**Dataset entries:**

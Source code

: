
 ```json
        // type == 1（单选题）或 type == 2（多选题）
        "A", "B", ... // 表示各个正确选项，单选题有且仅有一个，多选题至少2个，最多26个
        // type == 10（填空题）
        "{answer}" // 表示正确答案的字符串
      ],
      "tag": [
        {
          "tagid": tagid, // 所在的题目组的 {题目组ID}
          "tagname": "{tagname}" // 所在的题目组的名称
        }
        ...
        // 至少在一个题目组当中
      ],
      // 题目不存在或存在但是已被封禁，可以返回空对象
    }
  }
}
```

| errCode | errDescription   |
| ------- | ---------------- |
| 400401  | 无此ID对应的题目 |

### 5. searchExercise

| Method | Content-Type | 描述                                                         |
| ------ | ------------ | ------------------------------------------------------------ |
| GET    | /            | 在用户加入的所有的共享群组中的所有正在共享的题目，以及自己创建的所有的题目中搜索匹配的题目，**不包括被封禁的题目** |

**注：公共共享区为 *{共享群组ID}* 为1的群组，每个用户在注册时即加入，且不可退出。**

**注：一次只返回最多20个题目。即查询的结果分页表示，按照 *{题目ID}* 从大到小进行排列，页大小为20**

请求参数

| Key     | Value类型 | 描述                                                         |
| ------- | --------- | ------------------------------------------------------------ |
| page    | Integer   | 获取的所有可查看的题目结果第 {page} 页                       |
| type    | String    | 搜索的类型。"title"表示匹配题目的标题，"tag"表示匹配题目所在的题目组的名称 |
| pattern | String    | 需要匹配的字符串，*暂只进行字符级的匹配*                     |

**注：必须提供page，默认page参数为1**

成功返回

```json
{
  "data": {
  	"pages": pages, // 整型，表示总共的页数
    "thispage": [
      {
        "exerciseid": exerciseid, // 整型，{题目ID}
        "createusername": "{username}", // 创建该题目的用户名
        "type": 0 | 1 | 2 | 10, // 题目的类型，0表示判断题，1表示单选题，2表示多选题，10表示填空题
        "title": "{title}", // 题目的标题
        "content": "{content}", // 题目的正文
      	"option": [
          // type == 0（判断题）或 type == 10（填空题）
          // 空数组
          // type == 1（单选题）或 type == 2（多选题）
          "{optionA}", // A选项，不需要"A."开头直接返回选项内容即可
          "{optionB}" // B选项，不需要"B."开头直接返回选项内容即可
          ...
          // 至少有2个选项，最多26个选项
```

**Exercise prompt:**
Restate the data above in full, word for word.

**Your solution:**
Source code

:
 ```json
        // type == 1（单选题）或 type == 2（多选题）
        "A", "B", ... // 表示各个正确选项，单选题有且仅有一个，多选题至少2个，最多26个
        // type == 10（填空题）
        "{answer}" // 表示正确答案的字符串
      ],
      "tag": [
        {
          "tagid": tagid, // 所在的题目组的 {题目组ID}
          "tagname": "{tagname}" // 所在的题目组的名称
        }
        ...
        // 至少在一个题目组当中
      ],
      // 题目不存在或存在但是已被封禁，可以返回空对象
    }
  }
}
```

| errCode | errDescription   |
| ------- | ---------------- |
| 400401  | 无此ID对应的题目 |

### 5. searchExercise

| Method | Content-Type | 描述                                                         |
| ------ | ------------ | ------------------------------------------------------------ |
| GET    | /            | 在用户加入的所有的共享群组中的所有正在共享的题目，以及自己创建的所有的题目中搜索匹配的题目，**不包括被封禁的题目** |

**注：公共共享区为 *{共享群组ID}* 为1的群组，每个用户在注册时即加入，且不可退出。**

**注：一次只返回最多20个题目。即查询的结果分页表示，按照 *{题目ID}* 从大到小进行排列，页大小为20**

请求参数

| Key     | Value类型 | 描述                                                         |
| ------- | --------- | ------------------------------------------------------------ |
| page    | Integer   | 获取的所有可查看的题目结果第 {page} 页                       |
| type    | String    | 搜索的类型。"title"表示匹配题目的标题，"tag"表示匹配题目所在的题目组的名称 |
| pattern | String    | 需要匹配的字符串，*暂只进行字符级的匹配*                     |

**注：必须提供page，默认page参数为1**

成功返回

```json
{
  "data": {
  	"pages": pages, // 整型，表示总共的页数
    "thispage": [
      {
        "exerciseid": exerciseid, // 整型，{题目ID}
        "createusername": "{username}", // 创建该题目的用户名
        "type": 0 | 1 | 2 | 10, // 题目的类型，0表示判断题，1表示单选题，2表示多选题，10表示填空题
        "title": "{title}", // 题目的标题
        "content": "{content}", // 题目的正文
      	"option": [
          // type == 0（判断题）或 type == 10（填空题）
          // 空数组
          // type == 1（单选题）或 type == 2（多选题）
          "{optionA}", // A选项，不需要"A."开头直接返回选项内容即可
          "{optionB}" // B选项，不需要"B."开头直接返回选项内容即可
          ...
          // 至少有2个选项，最多26个选项
```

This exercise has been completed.